Dervişlerin inzivaya çekilişi misali, ben de bazen evde kalmayı tercih ediyordum. Evin köşeleri ile baş başa kalıyordum. Çocuklar iç dünyasına çekilmiyor diye bir şey yok. Kendim ile baş başa kalınca, oyuncaklar bir zamana kadar... Ya sonra? Sessizliğe sarılmalı ve ağlamalı... Bazen de annemin elbiselerine sarılıyor, kokusunu içime çekerek ağlıyordum, öylece kalıveriyordum.

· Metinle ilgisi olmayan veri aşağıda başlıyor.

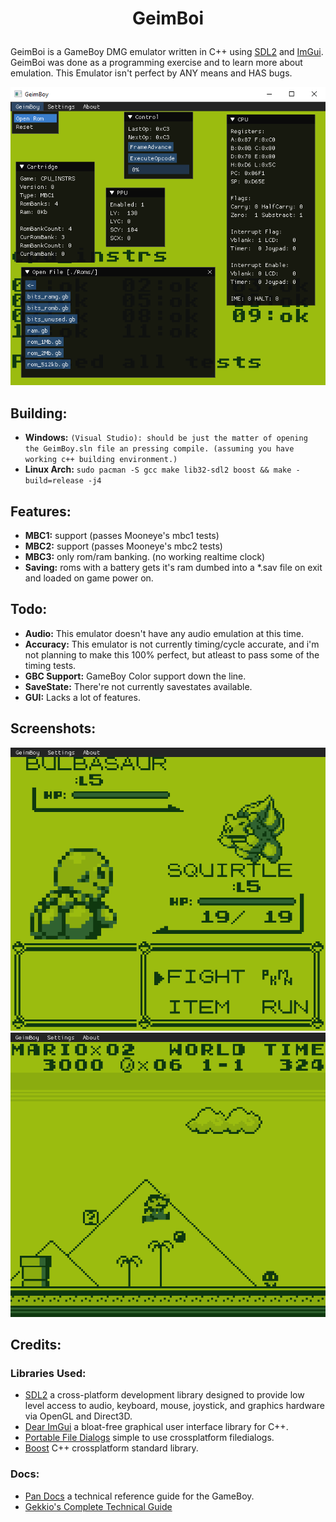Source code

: # <p align=center> GeimBoi
GeimBoi is a GameBoy DMG emulator written in C++ using [SDL2](https://www.libsdl.org/download-2.0.php) and [ImGui](https://github.com/ocornut/imgui). GeimBoi was done as a programming exercise and to learn more about emulation. This Emulator isn't perfect by ANY means and HAS bugs.

![gameboy_ss](pictures/geimboy.png)

## Building:
- **Windows:**  `(Visual Studio): should be just the matter of opening the GeimBoy.sln file an pressing compile. (assuming you have working c++ building environment.)`
- **Linux Arch:** `sudo pacman -S gcc make lib32-sdl2 boost && make -build=release -j4`

## Features:
- **MBC1:** support (passes Mooneye's mbc1 tests)
- **MBC2:** support (passes Mooneye's mbc2 tests)
- **MBC3:** only rom/ram banking. (no working realtime clock)
- **Saving:** roms with a battery gets it's ram dumbed into a *.sav file on exit and loaded on game power on.

## Todo:
- **Audio:** This emulator doesn't have any audio emulation at this time.
- **Accuracy:** This emulator is not currently timing/cycle accurate, and i'm not planning to make this 100% perfect, but atleast to pass some of the timing tests.
- **GBC Support:** GameBoy Color support down the line.
- **SaveState:** There're not currently savestates available.
- **GUI:** Lacks a lot of features.

## Screenshots:
![pokemonrb_ss](pictures/pokemonrb.png)
![supermarioland_ss](pictures/supermarioland.png)

## Credits:
### Libraries Used:
- [SDL2](https://www.libsdl.org/download-2.0.php) a cross-platform development library designed to provide low level access to audio, keyboard, mouse, joystick, and graphics hardware via OpenGL and Direct3D.
- [Dear ImGui](https://github.com/ocornut/imgui) a bloat-free graphical user interface library for C++.
- [Portable File Dialogs](https://github.com/samhocevar/portable-file-dialogs) simple to use crossplatform filedialogs.
- [Boost](https://github.com/boostorg/boost) C++ crossplatform standard library.
### Docs:
- [Pan Docs](https://gbdev.io/pandocs/) a technical reference guide for the GameBoy.
- [Gekkio's Complete Technical Guide](https://gekkio.fi/files/gb-docs/gbctr.pdf)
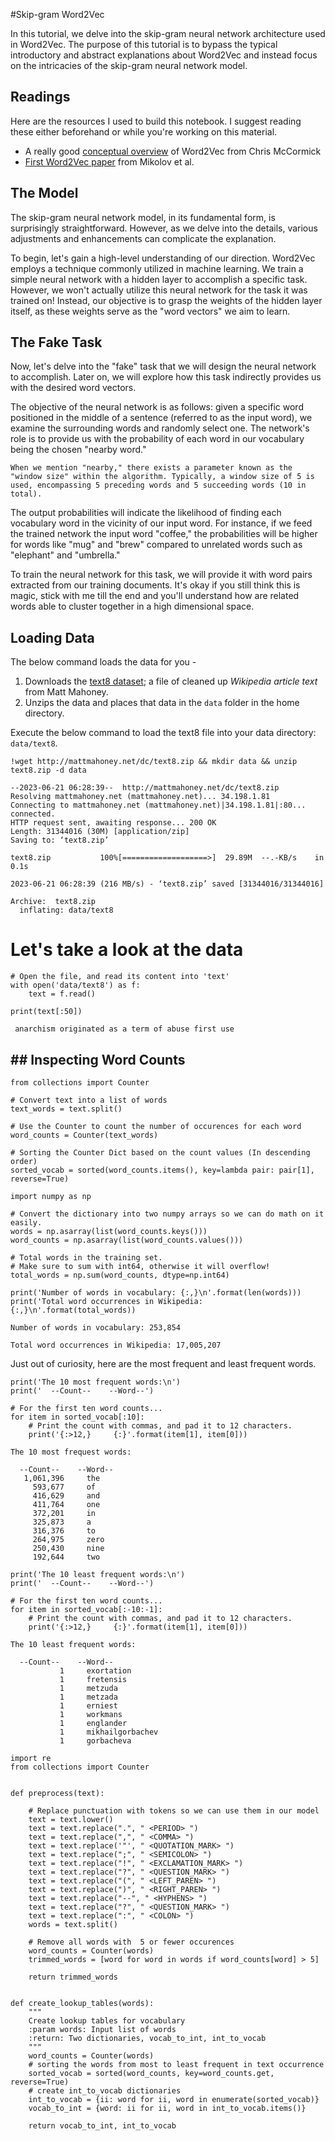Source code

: #Skip-gram Word2Vec

In this tutorial, we delve into the skip-gram neural network
architecture used in Word2Vec. The purpose of this tutorial is to bypass
the typical introductory and abstract explanations about Word2Vec and
instead focus on the intricacies of the skip-gram neural network model.

## Readings

Here are the resources I used to build this notebook. I suggest reading
these either beforehand or while you're working on this material.

-   A really good [conceptual
    overview](http://mccormickml.com/2016/04/19/word2vec-tutorial-the-skip-gram-model/)
    of Word2Vec from Chris McCormick
-   [First Word2Vec paper](https://arxiv.org/pdf/1301.3781.pdf) from
    Mikolov et al.

## The Model

The skip-gram neural network model, in its fundamental form, is
surprisingly straightforward. However, as we delve into the details,
various adjustments and enhancements can complicate the explanation.

To begin, let's gain a high-level understanding of our direction.
Word2Vec employs a technique commonly utilized in machine learning. We
train a simple neural network with a hidden layer to accomplish a
specific task. However, we won't actually utilize this neural network
for the task it was trained on! Instead, our objective is to grasp the
weights of the hidden layer itself, as these weights serve as the "word
vectors" we aim to learn.

## The Fake Task

Now, let's delve into the "fake" task that we will design the neural
network to accomplish. Later on, we will explore how this task
indirectly provides us with the desired word vectors.

The objective of the neural network is as follows: given a specific word
positioned in the middle of a sentence (referred to as the input word),
we examine the surrounding words and randomly select one. The network's
role is to provide us with the probability of each word in our
vocabulary being the chosen "nearby word."

`When we mention "nearby," there exists a parameter known as the "window size" within the algorithm. Typically, a window size of 5 is used, encompassing 5 preceding words and 5 succeeding words (10 in total).`

The output probabilities will indicate the likelihood of finding each
vocabulary word in the vicinity of our input word. For instance, if we
feed the trained network the input word "coffee," the probabilities will
be higher for words like "mug" and "brew" compared to unrelated words
such as "elephant" and "umbrella."

To train the neural network for this task, we will provide it with word
pairs extracted from our training documents. It's okay if you still
think this is magic, stick with me till the end and you'll understand
how are related words able to cluster together in a high dimensional
space.

## Loading Data

The below command loads the data for you -

1.  Downloads the [text8 dataset](http://mattmahoney.net/dc/text8.zip);
    a file of cleaned up *Wikipedia article text* from Matt Mahoney.
2.  Unzips the data and places that data in the `data` folder in the
    home directory.

Execute the below command to load the text8 file into your data
directory: `data/text8`.

    !wget http://mattmahoney.net/dc/text8.zip && mkdir data && unzip text8.zip -d data

    --2023-06-21 06:28:39--  http://mattmahoney.net/dc/text8.zip
    Resolving mattmahoney.net (mattmahoney.net)... 34.198.1.81
    Connecting to mattmahoney.net (mattmahoney.net)|34.198.1.81|:80... connected.
    HTTP request sent, awaiting response... 200 OK
    Length: 31344016 (30M) [application/zip]
    Saving to: ‘text8.zip’

    text8.zip           100%[===================>]  29.89M  --.-KB/s    in 0.1s    

    2023-06-21 06:28:39 (216 MB/s) - ‘text8.zip’ saved [31344016/31344016]

    Archive:  text8.zip
      inflating: data/text8              

# Let's take a look at the data

    # Open the file, and read its content into 'text'
    with open('data/text8') as f:
        text = f.read()

    print(text[:50])

     anarchism originated as a term of abuse first use

## ## Inspecting Word Counts<a name="word_counts"></a>

    from collections import Counter

    # Convert text into a list of words
    text_words = text.split()

    # Use the Counter to count the number of occurences for each word
    word_counts = Counter(text_words)

    # Sorting the Counter Dict based on the count values (In descending order)
    sorted_vocab = sorted(word_counts.items(), key=lambda pair: pair[1], reverse=True)

    import numpy as np

    # Convert the dictionary into two numpy arrays so we can do math on it easily.
    words = np.asarray(list(word_counts.keys()))
    word_counts = np.asarray(list(word_counts.values()))

    # Total words in the training set.
    # Make sure to sum with int64, otherwise it will overflow!
    total_words = np.sum(word_counts, dtype=np.int64)

    print('Number of words in vocabulary: {:,}\n'.format(len(words)))
    print('Total word occurrences in Wikipedia: {:,}\n'.format(total_words))

    Number of words in vocabulary: 253,854

    Total word occurrences in Wikipedia: 17,005,207

Just out of curiosity, here are the most frequent and least frequent
words.

    print('The 10 most frequent words:\n')
    print('  --Count--    --Word--')

    # For the first ten word counts...
    for item in sorted_vocab[:10]:
        # Print the count with commas, and pad it to 12 characters.
        print('{:>12,}     {:}'.format(item[1], item[0]))

    The 10 most frequest words:

      --Count--    --Word--
       1,061,396     the
         593,677     of
         416,629     and
         411,764     one
         372,201     in
         325,873     a
         316,376     to
         264,975     zero
         250,430     nine
         192,644     two

    print('The 10 least frequent words:\n')
    print('  --Count--    --Word--')

    # For the first ten word counts...
    for item in sorted_vocab[:-10:-1]:
        # Print the count with commas, and pad it to 12 characters.
        print('{:>12,}     {:}'.format(item[1], item[0]))

    The 10 least frequent words:

      --Count--    --Word--
               1     exortation
               1     fretensis
               1     metzuda
               1     metzada
               1     erniest
               1     workmans
               1     englander
               1     mikhailgorbachev
               1     gorbacheva

    import re
    from collections import Counter


    def preprocess(text):

        # Replace punctuation with tokens so we can use them in our model
        text = text.lower()
        text = text.replace(".", " <PERIOD> ")
        text = text.replace(",", " <COMMA> ")
        text = text.replace('"', " <QUOTATION_MARK> ")
        text = text.replace(";", " <SEMICOLON> ")
        text = text.replace("!", " <EXCLAMATION_MARK> ")
        text = text.replace("?", " <QUESTION_MARK> ")
        text = text.replace("(", " <LEFT_PAREN> ")
        text = text.replace(")", " <RIGHT_PAREN> ")
        text = text.replace("--", " <HYPHENS> ")
        text = text.replace("?", " <QUESTION_MARK> ")
        text = text.replace(":", " <COLON> ")
        words = text.split()

        # Remove all words with  5 or fewer occurences
        word_counts = Counter(words)
        trimmed_words = [word for word in words if word_counts[word] > 5]

        return trimmed_words


    def create_lookup_tables(words):
        """
        Create lookup tables for vocabulary
        :param words: Input list of words
        :return: Two dictionaries, vocab_to_int, int_to_vocab
        """
        word_counts = Counter(words)
        # sorting the words from most to least frequent in text occurrence
        sorted_vocab = sorted(word_counts, key=word_counts.get, reverse=True)
        # create int_to_vocab dictionaries
        int_to_vocab = {ii: word for ii, word in enumerate(sorted_vocab)}
        vocab_to_int = {word: ii for ii, word in int_to_vocab.items()}

        return vocab_to_int, int_to_vocab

Yorulmaz mı çocuk bunca çileden sonra? Benim çocukluğum böyle başladı, küçük yaşıma nispeten büyük mücadele ile... Sorunlarım iki karış boyumu aşıyordu, bir de çözümünü sunacak birisi olsaydı...

Korkmuyorum ağlamaktan...


GENÇ'ın Yazısı.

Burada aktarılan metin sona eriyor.